**Task to carry out**
The answer must consist only of the lines in the records below from the line with "## anchor1, anchor2 parameters (skin)" to the line with "## Задания для выполнения", both included, copied word for word with every picture left out.

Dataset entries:
=====
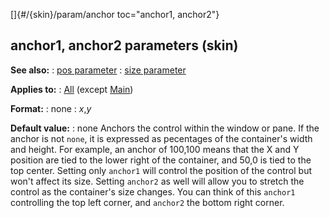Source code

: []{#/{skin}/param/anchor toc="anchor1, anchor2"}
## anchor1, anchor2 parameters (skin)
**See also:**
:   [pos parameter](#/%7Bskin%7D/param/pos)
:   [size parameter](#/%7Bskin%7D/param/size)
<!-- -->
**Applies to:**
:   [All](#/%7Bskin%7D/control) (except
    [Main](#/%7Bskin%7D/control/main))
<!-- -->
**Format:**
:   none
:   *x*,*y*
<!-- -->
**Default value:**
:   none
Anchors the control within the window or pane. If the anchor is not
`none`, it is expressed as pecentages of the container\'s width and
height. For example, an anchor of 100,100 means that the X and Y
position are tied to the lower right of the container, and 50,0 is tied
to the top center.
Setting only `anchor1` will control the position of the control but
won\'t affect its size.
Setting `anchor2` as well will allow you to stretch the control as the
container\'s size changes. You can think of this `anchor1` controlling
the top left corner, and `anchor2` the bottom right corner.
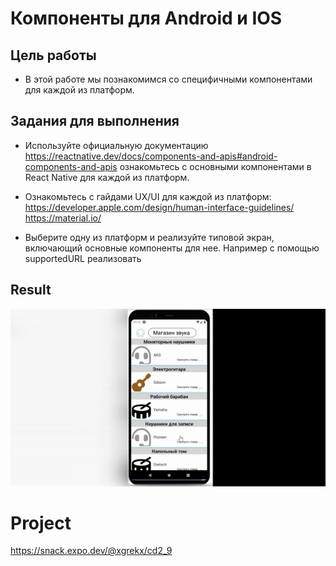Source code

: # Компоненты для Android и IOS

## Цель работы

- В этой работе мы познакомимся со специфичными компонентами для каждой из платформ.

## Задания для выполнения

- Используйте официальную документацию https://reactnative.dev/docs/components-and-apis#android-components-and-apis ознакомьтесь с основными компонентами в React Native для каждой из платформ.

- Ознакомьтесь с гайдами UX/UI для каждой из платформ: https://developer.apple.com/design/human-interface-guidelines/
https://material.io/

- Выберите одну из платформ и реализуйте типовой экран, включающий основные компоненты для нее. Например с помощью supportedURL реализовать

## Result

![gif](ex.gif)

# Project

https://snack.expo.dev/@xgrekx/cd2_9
=====
**Task answer**
## anchor1, anchor2 parameters (skin)
**See also:**
:   [pos parameter](#/%7Bskin%7D/param/pos)
:   [size parameter](#/%7Bskin%7D/param/size)
<!-- -->
**Applies to:**
:   [All](#/%7Bskin%7D/control) (except
    [Main](#/%7Bskin%7D/control/main))
<!-- -->
**Format:**
:   none
:   *x*,*y*
<!-- -->
**Default value:**
:   none
Anchors the control within the window or pane. If the anchor is not
`none`, it is expressed as pecentages of the container\'s width and
height. For example, an anchor of 100,100 means that the X and Y
position are tied to the lower right of the container, and 50,0 is tied
to the top center.
Setting only `anchor1` will control the position of the control but
won\'t affect its size.
Setting `anchor2` as well will allow you to stretch the control as the
container\'s size changes. You can think of this `anchor1` controlling
the top left corner, and `anchor2` the bottom right corner.
Source code

: # Компоненты для Android и IOS

## Цель работы

- В этой работе мы познакомимся со специфичными компонентами для каждой из платформ.

## Задания для выполнения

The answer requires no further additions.